What is being asked: Beginning at the first line of the data, print each line exactly, stopping after the line that contains "## Highlights".

*** Source data Section Begins ***

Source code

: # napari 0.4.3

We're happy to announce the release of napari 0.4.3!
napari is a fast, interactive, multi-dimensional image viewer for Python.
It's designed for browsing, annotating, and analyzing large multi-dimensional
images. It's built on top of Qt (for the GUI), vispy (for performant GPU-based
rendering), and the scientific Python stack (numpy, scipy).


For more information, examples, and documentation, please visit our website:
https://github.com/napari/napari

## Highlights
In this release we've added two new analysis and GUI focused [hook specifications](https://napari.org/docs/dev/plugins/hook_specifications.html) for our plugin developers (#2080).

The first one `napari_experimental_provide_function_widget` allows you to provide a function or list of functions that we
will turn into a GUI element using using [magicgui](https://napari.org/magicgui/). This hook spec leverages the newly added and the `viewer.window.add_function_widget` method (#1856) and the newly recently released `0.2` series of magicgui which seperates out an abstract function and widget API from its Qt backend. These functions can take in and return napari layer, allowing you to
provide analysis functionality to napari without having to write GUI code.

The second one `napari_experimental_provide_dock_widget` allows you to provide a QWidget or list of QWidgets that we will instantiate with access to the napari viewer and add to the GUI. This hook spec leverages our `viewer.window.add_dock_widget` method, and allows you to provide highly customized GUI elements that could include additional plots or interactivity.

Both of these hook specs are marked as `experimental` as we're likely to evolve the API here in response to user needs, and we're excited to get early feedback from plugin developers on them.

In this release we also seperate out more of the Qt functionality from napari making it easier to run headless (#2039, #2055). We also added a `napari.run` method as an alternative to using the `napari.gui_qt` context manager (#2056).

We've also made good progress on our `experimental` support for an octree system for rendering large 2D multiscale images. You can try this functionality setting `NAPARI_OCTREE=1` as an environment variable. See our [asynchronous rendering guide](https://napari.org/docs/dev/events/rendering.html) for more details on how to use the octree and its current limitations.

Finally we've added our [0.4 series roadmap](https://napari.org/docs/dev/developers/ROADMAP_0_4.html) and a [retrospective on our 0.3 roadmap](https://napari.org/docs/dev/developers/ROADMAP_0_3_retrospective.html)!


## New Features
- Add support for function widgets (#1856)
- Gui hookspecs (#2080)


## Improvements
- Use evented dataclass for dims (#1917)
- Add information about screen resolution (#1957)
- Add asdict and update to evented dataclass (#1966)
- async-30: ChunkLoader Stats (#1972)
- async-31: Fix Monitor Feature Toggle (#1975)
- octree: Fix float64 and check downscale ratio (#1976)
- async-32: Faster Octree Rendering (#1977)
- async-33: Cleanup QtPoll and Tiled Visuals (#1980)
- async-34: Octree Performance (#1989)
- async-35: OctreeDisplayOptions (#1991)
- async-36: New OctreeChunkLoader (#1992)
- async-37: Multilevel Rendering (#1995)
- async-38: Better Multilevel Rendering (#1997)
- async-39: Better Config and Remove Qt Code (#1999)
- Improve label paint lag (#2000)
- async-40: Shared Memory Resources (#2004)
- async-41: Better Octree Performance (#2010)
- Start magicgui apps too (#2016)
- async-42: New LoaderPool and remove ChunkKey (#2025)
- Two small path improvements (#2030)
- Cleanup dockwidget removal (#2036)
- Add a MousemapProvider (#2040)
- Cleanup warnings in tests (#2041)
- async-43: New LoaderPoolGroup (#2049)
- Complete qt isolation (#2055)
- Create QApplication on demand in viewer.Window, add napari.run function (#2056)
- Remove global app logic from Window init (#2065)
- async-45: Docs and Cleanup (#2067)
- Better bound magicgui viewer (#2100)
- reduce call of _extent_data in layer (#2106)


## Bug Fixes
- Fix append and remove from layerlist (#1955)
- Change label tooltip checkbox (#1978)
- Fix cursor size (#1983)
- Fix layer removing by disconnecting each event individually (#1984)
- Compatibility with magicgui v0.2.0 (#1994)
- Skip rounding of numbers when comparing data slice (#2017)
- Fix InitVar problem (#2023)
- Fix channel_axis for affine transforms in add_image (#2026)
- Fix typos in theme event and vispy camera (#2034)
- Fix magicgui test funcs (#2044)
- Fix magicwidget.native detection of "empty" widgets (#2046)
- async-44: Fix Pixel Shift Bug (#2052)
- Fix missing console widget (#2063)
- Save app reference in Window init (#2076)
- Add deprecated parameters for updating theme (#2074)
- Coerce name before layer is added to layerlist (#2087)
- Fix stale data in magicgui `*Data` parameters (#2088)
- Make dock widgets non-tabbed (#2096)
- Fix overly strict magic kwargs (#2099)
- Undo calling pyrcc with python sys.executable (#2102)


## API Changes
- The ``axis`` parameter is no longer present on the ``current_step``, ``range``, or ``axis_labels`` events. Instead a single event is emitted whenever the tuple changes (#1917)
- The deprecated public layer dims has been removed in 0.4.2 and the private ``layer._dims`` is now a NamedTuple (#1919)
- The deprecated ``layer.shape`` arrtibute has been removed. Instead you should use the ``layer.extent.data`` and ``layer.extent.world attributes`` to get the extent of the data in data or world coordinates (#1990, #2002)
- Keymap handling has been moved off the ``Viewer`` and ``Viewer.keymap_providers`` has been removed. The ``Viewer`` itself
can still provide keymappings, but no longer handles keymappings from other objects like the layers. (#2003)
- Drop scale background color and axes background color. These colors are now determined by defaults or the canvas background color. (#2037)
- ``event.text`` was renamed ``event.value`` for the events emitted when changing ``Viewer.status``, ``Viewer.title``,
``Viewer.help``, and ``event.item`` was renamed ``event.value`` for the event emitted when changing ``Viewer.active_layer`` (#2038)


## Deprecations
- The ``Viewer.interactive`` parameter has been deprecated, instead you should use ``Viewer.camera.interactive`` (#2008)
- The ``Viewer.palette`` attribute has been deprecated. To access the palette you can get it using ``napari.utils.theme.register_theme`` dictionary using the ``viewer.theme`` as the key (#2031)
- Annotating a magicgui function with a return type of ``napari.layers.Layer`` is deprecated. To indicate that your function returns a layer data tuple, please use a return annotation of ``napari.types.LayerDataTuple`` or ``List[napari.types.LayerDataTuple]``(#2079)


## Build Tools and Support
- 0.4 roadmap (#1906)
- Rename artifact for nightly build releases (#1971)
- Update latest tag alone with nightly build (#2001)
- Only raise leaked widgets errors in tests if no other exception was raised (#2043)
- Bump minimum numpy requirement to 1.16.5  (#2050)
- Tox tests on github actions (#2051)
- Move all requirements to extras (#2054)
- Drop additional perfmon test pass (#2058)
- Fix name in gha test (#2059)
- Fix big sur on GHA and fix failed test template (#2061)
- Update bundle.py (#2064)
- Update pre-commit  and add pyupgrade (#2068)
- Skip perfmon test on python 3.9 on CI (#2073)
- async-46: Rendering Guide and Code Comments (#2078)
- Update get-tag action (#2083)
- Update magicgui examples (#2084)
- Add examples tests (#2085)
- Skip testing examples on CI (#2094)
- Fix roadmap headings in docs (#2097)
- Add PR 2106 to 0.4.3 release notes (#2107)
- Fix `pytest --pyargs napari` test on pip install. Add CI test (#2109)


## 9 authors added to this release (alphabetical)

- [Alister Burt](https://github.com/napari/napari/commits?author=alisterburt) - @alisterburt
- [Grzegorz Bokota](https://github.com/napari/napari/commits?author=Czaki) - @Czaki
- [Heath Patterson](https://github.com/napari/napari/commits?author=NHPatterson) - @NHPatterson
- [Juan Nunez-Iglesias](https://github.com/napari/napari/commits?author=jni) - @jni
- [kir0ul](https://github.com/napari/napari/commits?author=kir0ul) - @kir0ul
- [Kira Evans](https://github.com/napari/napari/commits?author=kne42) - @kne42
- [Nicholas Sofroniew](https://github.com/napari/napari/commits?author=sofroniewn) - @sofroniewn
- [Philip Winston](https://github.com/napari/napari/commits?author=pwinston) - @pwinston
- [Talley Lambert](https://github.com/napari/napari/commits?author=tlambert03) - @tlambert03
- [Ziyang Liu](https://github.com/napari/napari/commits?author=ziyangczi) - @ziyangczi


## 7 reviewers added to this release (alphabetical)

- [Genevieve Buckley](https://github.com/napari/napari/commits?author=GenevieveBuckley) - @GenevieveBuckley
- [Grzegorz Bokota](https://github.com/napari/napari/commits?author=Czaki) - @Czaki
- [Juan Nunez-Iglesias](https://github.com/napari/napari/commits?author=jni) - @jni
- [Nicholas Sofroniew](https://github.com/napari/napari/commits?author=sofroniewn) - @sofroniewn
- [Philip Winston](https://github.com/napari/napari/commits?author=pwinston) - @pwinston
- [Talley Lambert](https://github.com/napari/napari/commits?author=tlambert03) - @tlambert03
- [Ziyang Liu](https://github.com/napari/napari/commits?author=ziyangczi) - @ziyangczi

*** Source data Section Ends ***

Task response:
Source code

: # napari 0.4.3

We're happy to announce the release of napari 0.4.3!
napari is a fast, interactive, multi-dimensional image viewer for Python.
It's designed for browsing, annotating, and analyzing large multi-dimensional
images. It's built on top of Qt (for the GUI), vispy (for performant GPU-based
rendering), and the scientific Python stack (numpy, scipy).


For more information, examples, and documentation, please visit our website:
https://github.com/napari/napari

## Highlights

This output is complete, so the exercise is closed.